Material for this exercise:
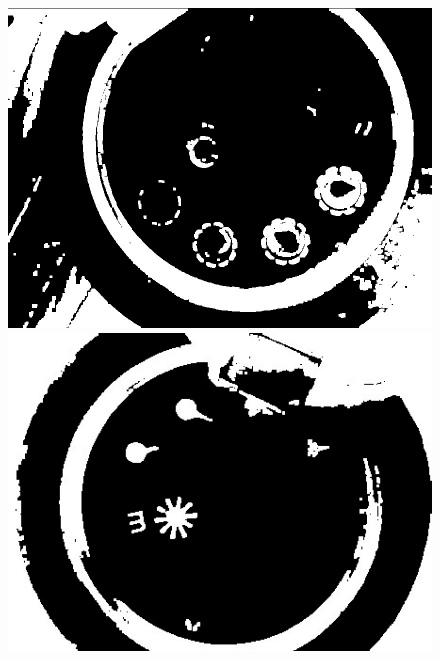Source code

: \documentclass[a4paper]{ctexart}
\begin{document}
\begin{enumerate}[label=\arabic*、]
\begin{enumerate}[label=\alph*)]
\begin{figure}[htbp]
			\begin{minipage}[t]{0.25\textwidth}
				\centering
				\includegraphics[width=\textwidth]{figure/open_2/img3.jpg}
			\end{minipage}
			\begin{minipage}[t]{0.25\textwidth}
				\centering
				\includegraphics[width=\textwidth]{figure/open_2/img4.jpg}
			\end{minipage}
			\begin{minipage}[t]{0.25\textwidth}
				\centering

\end{minipage}
\end{figure}
\end{enumerate}
\end{enumerate}
\end{document}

Your task: Repeat the listing verbatim, pictures excluded.

Answer to the problem:
Source code

: \documentclass[a4paper]{ctexart}
\begin{document}
\begin{enumerate}[label=\arabic*、]
\begin{enumerate}[label=\alph*)]
\begin{figure}[htbp]
			\begin{minipage}[t]{0.25\textwidth}
				\centering
				\includegraphics[width=\textwidth]{figure/open_2/img3.jpg}
			\end{minipage}
			\begin{minipage}[t]{0.25\textwidth}
				\centering
				\includegraphics[width=\textwidth]{figure/open_2/img4.jpg}
			\end{minipage}
			\begin{minipage}[t]{0.25\textwidth}
				\centering

\end{minipage}
\end{figure}
\end{enumerate}
\end{enumerate}
\end{document}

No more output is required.